我们提出Lean Refactor，这是一个即插即用的检索增强型智能体框架，用于对Lean证明进行多目标、可控且版本鲁棒的改写。LLM生成的证明以正确但冗长且脆弱于库版本而著称，然而现有的改写工作忽略了三个实际挑战：1) Lean改写本质上是多目标的（证明长度、编译成本和版本兼容性往往相互矛盾）；2) Lean仓库的兼容性脆弱，而LLM的发布并不感知Lean/Mathlib版本；3) 基于训练的流水线在每次LLM新版本发布时都需要重复微调，既无法随模型更迭扩展，也无法跟上Lean的发布周期。Lean Refactor通过从精心策划的多目标改写策略数据库中检索信息来引导一个冻结的智能体LLM，每条策略都密集标注了元数据，如支持的Lean/Mathlib版本和预期的编译成本降低。实验表明，在竞赛基准测试上实现了超过70%的token级压缩，在研究仓库上超过20%，编译时间减少高达60%，优于先前工作和Claude Code。基于版本过滤的检索进一步提高了目标Lean版本的压缩效果，改写后的miniF2F证明在向未来Lean版本进行零样本版本迁移时，比未改写的对应版本表现出更强的鲁棒性。

English

We present Lean Refactor, a plug-and-play retrieval-augmented agentic framework for multi-objective, controllable, and version-robust refactoring of Lean proofs. LLM-generated proofs are notoriously correct-but-verbose and brittle across library versions, yet existing refactoring works overlook three practical challenges: 1) Lean refactoring is natively multi-objective (proof length, compilation cost, and version compatibility are often in tension); 2) Lean repositories have fragile compatibility, whereas LLM releases are unaware of Lean/Mathlib versions; 3) Training-based pipelines require repeated fine-tuning with each new LLM release, scaling neither with model churn nor with Lean's release cycle.
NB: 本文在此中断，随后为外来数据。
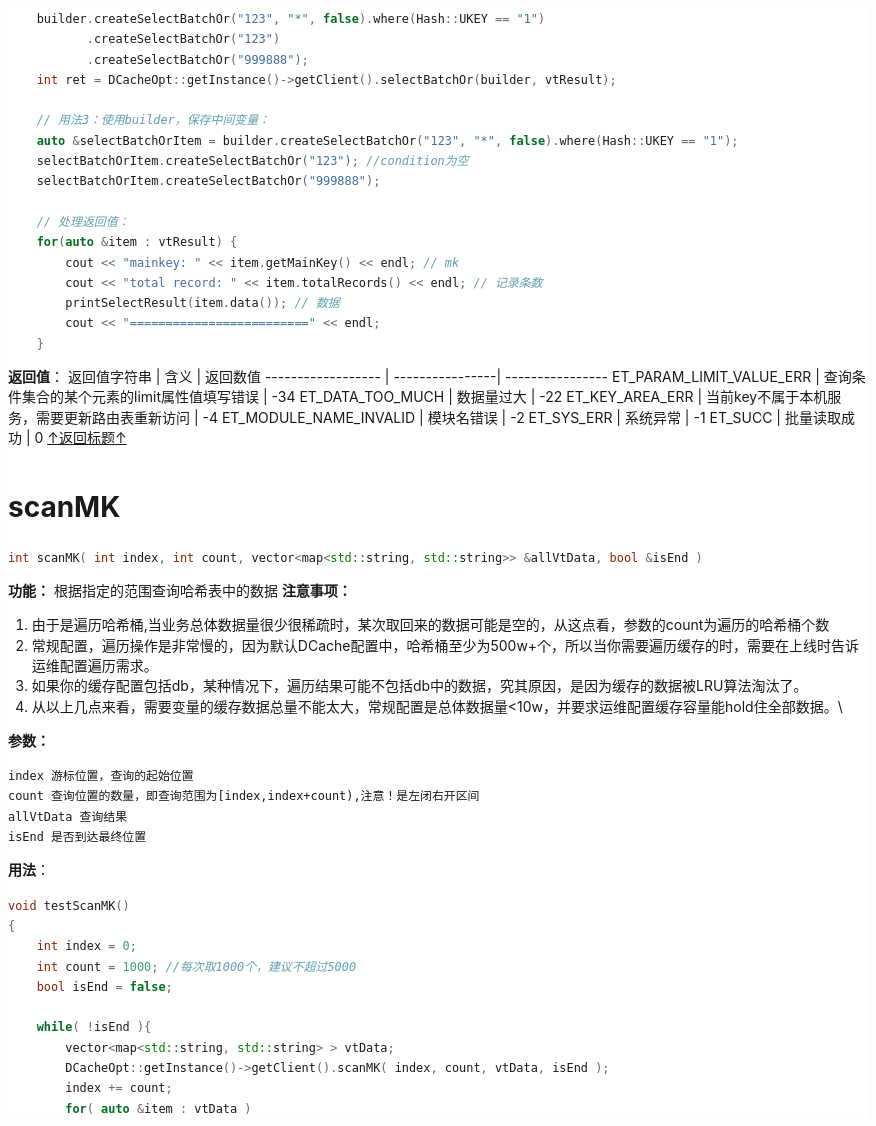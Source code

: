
 ```c++
    builder.createSelectBatchOr("123", "*", false).where(Hash::UKEY == "1")
           .createSelectBatchOr("123")
           .createSelectBatchOr("999888");
    int ret = DCacheOpt::getInstance()->getClient().selectBatchOr(builder, vtResult);

    // 用法3：使用builder，保存中间变量：
    auto &selectBatchOrItem = builder.createSelectBatchOr("123", "*", false).where(Hash::UKEY == "1");
    selectBatchOrItem.createSelectBatchOr("123"); //condition为空
    selectBatchOrItem.createSelectBatchOr("999888");
    
    // 处理返回值：
    for(auto &item : vtResult) {
        cout << "mainkey: " << item.getMainKey() << endl; // mk
        cout << "total record: " << item.totalRecords() << endl; // 记录条数
        printSelectResult(item.data()); // 数据
        cout << "=========================" << endl;
    }


```
**返回值**：
返回值字符串 | 含义 | 返回数值
------------------ | ----------------| ----------------
 ET_PARAM_LIMIT_VALUE_ERR	| 查询条件集合的某个元素的limit属性值填写错误 | -34
 ET_DATA_TOO_MUCH | 数据量过大 | -22
 ET_KEY_AREA_ERR	| 当前key不属于本机服务，需要更新路由表重新访问 | -4
 ET_MODULE_NAME_INVALID | 模块名错误 | -2
 ET_SYS_ERR	| 系统异常 | -1
 ET_SUCC | 批量读取成功 | 0
 [↑返回标题↑](#header)

# <a id="kkv-scanmk"></a> scanMK
```C++
int scanMK( int index, int count, vector<map<std::string, std::string>> &allVtData, bool &isEnd )
```
**功能：** 根据指定的范围查询哈希表中的数据
**注意事项：**  
1. 由于是遍历哈希桶,当业务总体数据量很少很稀疏时，某次取回来的数据可能是空的，从这点看，参数的count为遍历的哈希桶个数
2. 常规配置，遍历操作是非常慢的，因为默认DCache配置中，哈希桶至少为500w+个，所以当你需要遍历缓存的时，需要在上线时告诉运维配置遍历需求。
3. 如果你的缓存配置包括db，某种情况下，遍历结果可能不包括db中的数据，究其原因，是因为缓存的数据被LRU算法淘汰了。
4. 从以上几点来看，需要变量的缓存数据总量不能太大，常规配置是总体数据量<10w，并要求运维配置缓存容量能hold住全部数据。\


**参数：**  
```
index 游标位置，查询的起始位置
count 查询位置的数量，即查询范围为[index,index+count),注意！是左闭右开区间
allVtData 查询结果
isEnd 是否到达最终位置
```
**用法**：
```c++
void testScanMK()
{
    int index = 0;
    int count = 1000; //每次取1000个，建议不超过5000
    bool isEnd = false;
    
    while( !isEnd ){
        vector<map<std::string, std::string> > vtData;
        DCacheOpt::getInstance()->getClient().scanMK( index, count, vtData, isEnd );
        index += count;
        for( auto &item : vtData )
```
Lean Refactor steers a frozen agentic LLM with retrievals from a curated database of multi-objective refactoring strategies, each densely annotated with metadata such as supported Lean/Mathlib versions and expected compilation-cost reduction. Experiments show over 70% token-level compression on competition benchmarks, over 20% on research repositories, and up to 60% compilation-time reduction, outperforming prior work and Claude Code. Version-filtered retrieval further improves compression on the target Lean version, and refactored miniF2F proofs exhibit stronger zero-shot version transfer to future Lean releases than their unrefactored counterparts.